**Description of the task:** Every record that follows must be set down word for word.

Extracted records
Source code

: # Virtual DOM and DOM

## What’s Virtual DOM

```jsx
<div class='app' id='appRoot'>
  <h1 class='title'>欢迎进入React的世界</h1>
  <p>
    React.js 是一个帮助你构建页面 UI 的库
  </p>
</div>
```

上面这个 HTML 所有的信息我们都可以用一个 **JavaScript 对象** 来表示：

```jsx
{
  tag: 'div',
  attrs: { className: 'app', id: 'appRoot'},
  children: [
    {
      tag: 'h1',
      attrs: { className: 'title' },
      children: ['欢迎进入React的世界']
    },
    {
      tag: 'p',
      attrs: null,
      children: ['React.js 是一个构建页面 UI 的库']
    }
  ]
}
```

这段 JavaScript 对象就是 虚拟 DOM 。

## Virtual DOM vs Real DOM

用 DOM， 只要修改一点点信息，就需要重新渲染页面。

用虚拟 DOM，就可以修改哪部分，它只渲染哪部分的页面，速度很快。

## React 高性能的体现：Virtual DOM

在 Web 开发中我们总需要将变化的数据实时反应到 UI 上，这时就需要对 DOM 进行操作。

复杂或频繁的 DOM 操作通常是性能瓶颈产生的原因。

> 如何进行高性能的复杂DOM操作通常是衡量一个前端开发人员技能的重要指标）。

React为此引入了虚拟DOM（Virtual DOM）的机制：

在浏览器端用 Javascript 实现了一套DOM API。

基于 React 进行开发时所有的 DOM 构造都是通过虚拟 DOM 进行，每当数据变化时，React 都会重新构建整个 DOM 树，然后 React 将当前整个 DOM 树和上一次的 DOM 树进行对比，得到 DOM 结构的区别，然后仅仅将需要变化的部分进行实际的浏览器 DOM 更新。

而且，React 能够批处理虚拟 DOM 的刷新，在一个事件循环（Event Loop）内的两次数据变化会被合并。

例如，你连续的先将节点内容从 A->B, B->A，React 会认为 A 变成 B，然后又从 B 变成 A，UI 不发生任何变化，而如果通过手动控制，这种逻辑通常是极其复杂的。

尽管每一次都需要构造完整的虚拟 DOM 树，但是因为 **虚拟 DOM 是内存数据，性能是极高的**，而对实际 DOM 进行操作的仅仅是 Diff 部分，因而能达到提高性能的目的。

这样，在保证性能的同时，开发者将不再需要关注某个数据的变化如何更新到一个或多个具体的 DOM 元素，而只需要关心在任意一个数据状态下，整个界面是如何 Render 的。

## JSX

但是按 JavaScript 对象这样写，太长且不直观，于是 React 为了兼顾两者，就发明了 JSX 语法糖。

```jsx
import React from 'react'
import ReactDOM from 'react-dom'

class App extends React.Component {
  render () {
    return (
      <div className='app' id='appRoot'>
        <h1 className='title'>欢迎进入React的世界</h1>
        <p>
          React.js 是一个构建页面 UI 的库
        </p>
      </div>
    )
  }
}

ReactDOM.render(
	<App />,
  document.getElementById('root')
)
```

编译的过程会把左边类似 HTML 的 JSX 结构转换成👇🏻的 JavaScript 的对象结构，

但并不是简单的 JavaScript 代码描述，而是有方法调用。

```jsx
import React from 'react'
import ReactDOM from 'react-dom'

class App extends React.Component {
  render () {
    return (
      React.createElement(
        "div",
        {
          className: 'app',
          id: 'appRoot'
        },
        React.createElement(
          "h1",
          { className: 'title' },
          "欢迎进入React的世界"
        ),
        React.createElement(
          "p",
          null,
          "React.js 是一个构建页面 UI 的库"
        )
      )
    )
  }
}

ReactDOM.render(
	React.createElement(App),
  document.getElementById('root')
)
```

**Answer space:**
Source code

: # Virtual DOM and DOM

## What’s Virtual DOM

```jsx
<div class='app' id='appRoot'>
  <h1 class='title'>欢迎进入React的世界</h1>
  <p>
    React.js 是一个帮助你构建页面 UI 的库
  </p>
</div>
```

上面这个 HTML 所有的信息我们都可以用一个 **JavaScript 对象** 来表示：

```jsx
{
  tag: 'div',
  attrs: { className: 'app', id: 'appRoot'},
  children: [
    {
      tag: 'h1',
      attrs: { className: 'title' },
      children: ['欢迎进入React的世界']
    },
    {
      tag: 'p',
      attrs: null,
      children: ['React.js 是一个构建页面 UI 的库']
    }
  ]
}
```

这段 JavaScript 对象就是 虚拟 DOM 。

## Virtual DOM vs Real DOM

用 DOM， 只要修改一点点信息，就需要重新渲染页面。

用虚拟 DOM，就可以修改哪部分，它只渲染哪部分的页面，速度很快。

## React 高性能的体现：Virtual DOM

在 Web 开发中我们总需要将变化的数据实时反应到 UI 上，这时就需要对 DOM 进行操作。

复杂或频繁的 DOM 操作通常是性能瓶颈产生的原因。

> 如何进行高性能的复杂DOM操作通常是衡量一个前端开发人员技能的重要指标）。

React为此引入了虚拟DOM（Virtual DOM）的机制：

在浏览器端用 Javascript 实现了一套DOM API。

基于 React 进行开发时所有的 DOM 构造都是通过虚拟 DOM 进行，每当数据变化时，React 都会重新构建整个 DOM 树，然后 React 将当前整个 DOM 树和上一次的 DOM 树进行对比，得到 DOM 结构的区别，然后仅仅将需要变化的部分进行实际的浏览器 DOM 更新。

而且，React 能够批处理虚拟 DOM 的刷新，在一个事件循环（Event Loop）内的两次数据变化会被合并。

例如，你连续的先将节点内容从 A->B, B->A，React 会认为 A 变成 B，然后又从 B 变成 A，UI 不发生任何变化，而如果通过手动控制，这种逻辑通常是极其复杂的。

尽管每一次都需要构造完整的虚拟 DOM 树，但是因为 **虚拟 DOM 是内存数据，性能是极高的**，而对实际 DOM 进行操作的仅仅是 Diff 部分，因而能达到提高性能的目的。

这样，在保证性能的同时，开发者将不再需要关注某个数据的变化如何更新到一个或多个具体的 DOM 元素，而只需要关心在任意一个数据状态下，整个界面是如何 Render 的。

## JSX

但是按 JavaScript 对象这样写，太长且不直观，于是 React 为了兼顾两者，就发明了 JSX 语法糖。

```jsx
import React from 'react'
import ReactDOM from 'react-dom'

class App extends React.Component {
  render () {
    return (
      <div className='app' id='appRoot'>
        <h1 className='title'>欢迎进入React的世界</h1>
        <p>
          React.js 是一个构建页面 UI 的库
        </p>
      </div>
    )
  }
}

ReactDOM.render(
	<App />,
  document.getElementById('root')
)
```

编译的过程会把左边类似 HTML 的 JSX 结构转换成👇🏻的 JavaScript 的对象结构，

但并不是简单的 JavaScript 代码描述，而是有方法调用。

```jsx
import React from 'react'
import ReactDOM from 'react-dom'

class App extends React.Component {
  render () {
    return (
      React.createElement(
        "div",
        {
          className: 'app',
          id: 'appRoot'
        },
        React.createElement(
          "h1",
          { className: 'title' },
          "欢迎进入React的世界"
        ),
        React.createElement(
          "p",
          null,
          "React.js 是一个构建页面 UI 的库"
        )
      )
    )
  }
}

ReactDOM.render(
	React.createElement(App),
  document.getElementById('root')
)
```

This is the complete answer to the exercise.